Advertising within mobile apps can leave users open to privacy and security risks, according to research carried out by academics at North Carolina State University.
In a study of 100,000 apps available from Android Market between March and May 2011, 48,139 apps were found to have ad libraries that track the location of phones via GPS, most likely to better target users. Of more concern, 4,190 apps had ad libraries that allowed advertisers themselves to access user locations. Other ad libraries accessed call logs, phone numbers and lists of apps on devices.
The study also found that 297 apps included “aggressive” ad libraries that were set up to download and run code from remote servers, one of the most extreme examples of the risks being presented to user privacy and security.
Assistant professor of computer science at the university, Xuxian Jiang, said code downloaded from the Internet “could be anything” and could potentially launch root exploit attacks to take control of devices in a similar way to the recently discovered Android malware RootSmart.

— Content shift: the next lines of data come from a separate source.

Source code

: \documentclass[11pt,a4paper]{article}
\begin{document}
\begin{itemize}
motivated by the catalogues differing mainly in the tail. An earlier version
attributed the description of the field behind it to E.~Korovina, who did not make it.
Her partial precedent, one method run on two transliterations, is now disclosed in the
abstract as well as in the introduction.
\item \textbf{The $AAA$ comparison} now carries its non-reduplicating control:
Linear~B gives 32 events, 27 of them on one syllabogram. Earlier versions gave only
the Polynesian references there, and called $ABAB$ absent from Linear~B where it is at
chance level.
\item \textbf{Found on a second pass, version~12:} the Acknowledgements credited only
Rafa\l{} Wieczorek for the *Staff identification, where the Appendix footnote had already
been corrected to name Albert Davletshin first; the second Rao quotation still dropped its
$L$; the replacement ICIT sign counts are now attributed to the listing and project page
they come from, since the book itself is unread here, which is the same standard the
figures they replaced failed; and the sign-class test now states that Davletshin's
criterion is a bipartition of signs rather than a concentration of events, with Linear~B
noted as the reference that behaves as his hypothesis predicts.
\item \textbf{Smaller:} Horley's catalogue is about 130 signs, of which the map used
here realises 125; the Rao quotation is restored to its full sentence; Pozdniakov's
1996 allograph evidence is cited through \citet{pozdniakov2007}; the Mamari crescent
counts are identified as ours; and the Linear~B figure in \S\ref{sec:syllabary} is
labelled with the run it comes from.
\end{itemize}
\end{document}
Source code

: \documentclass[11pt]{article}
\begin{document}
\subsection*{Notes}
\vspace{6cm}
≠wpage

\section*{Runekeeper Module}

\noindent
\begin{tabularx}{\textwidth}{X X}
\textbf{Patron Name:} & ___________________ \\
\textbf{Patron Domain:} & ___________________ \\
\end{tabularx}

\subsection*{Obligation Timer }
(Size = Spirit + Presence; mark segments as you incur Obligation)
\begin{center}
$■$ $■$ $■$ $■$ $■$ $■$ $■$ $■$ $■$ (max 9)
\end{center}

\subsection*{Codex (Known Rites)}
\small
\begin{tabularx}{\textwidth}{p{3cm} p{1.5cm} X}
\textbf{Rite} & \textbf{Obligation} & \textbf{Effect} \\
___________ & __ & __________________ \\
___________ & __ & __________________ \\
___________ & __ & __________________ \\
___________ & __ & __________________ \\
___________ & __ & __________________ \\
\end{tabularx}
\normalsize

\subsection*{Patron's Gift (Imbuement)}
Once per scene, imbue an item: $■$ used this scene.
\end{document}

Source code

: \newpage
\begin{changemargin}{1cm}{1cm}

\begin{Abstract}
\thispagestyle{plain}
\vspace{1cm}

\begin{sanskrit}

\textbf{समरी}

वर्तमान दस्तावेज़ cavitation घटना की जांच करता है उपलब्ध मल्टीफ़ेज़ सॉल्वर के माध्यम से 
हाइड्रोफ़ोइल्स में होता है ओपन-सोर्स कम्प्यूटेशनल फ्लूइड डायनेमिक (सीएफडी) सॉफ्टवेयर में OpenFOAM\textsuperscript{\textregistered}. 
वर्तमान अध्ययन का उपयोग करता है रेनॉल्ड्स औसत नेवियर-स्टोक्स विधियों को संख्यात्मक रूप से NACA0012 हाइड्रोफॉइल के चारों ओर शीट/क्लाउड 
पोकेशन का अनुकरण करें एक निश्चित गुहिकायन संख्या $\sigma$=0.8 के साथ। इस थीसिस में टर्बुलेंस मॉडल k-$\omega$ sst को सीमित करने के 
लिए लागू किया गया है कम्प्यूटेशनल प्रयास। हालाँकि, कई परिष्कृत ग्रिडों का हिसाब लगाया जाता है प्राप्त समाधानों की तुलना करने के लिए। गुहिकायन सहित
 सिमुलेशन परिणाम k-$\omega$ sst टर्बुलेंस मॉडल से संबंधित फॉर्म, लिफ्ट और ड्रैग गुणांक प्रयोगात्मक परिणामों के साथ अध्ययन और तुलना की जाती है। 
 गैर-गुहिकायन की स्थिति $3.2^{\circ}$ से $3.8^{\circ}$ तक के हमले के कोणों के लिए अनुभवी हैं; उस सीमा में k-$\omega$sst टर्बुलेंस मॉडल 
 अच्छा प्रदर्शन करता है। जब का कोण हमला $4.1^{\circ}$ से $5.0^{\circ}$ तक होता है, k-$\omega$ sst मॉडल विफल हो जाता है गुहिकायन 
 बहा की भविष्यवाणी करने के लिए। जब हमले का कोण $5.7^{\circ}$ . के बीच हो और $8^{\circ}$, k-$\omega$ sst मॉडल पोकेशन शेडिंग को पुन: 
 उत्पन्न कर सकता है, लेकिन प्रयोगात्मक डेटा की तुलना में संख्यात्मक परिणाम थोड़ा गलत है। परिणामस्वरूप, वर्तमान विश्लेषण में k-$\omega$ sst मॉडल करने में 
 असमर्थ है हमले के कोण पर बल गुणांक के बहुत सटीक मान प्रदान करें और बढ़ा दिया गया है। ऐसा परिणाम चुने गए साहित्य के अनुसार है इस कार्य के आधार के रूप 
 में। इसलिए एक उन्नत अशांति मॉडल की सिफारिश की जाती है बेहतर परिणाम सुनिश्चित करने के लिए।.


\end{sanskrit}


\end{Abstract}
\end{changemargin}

Many free apps incorporate advertising as a way to generate revenue and use ad libraries to retrieve ads from remote servers to run them on the device. The ad libraries often have the same permissions granted to the apps, despite the user not necessarily being aware of the fact.
These ad libraries could also be a security risk if hackers use them to get past Android’s security protection. Jiang said that to minimise these kinds of risks, ad libraries need to have permissions separate from apps.
“The current model of directly embedding ad libraries in mobile apps does make it convenient for app developers, but also fundamentally introduces privacy and security risks. The best solution would be for Google, Apple and other mobile platform providers to take the lead in providing effective ad-isolation mechanisms,” said Jiang.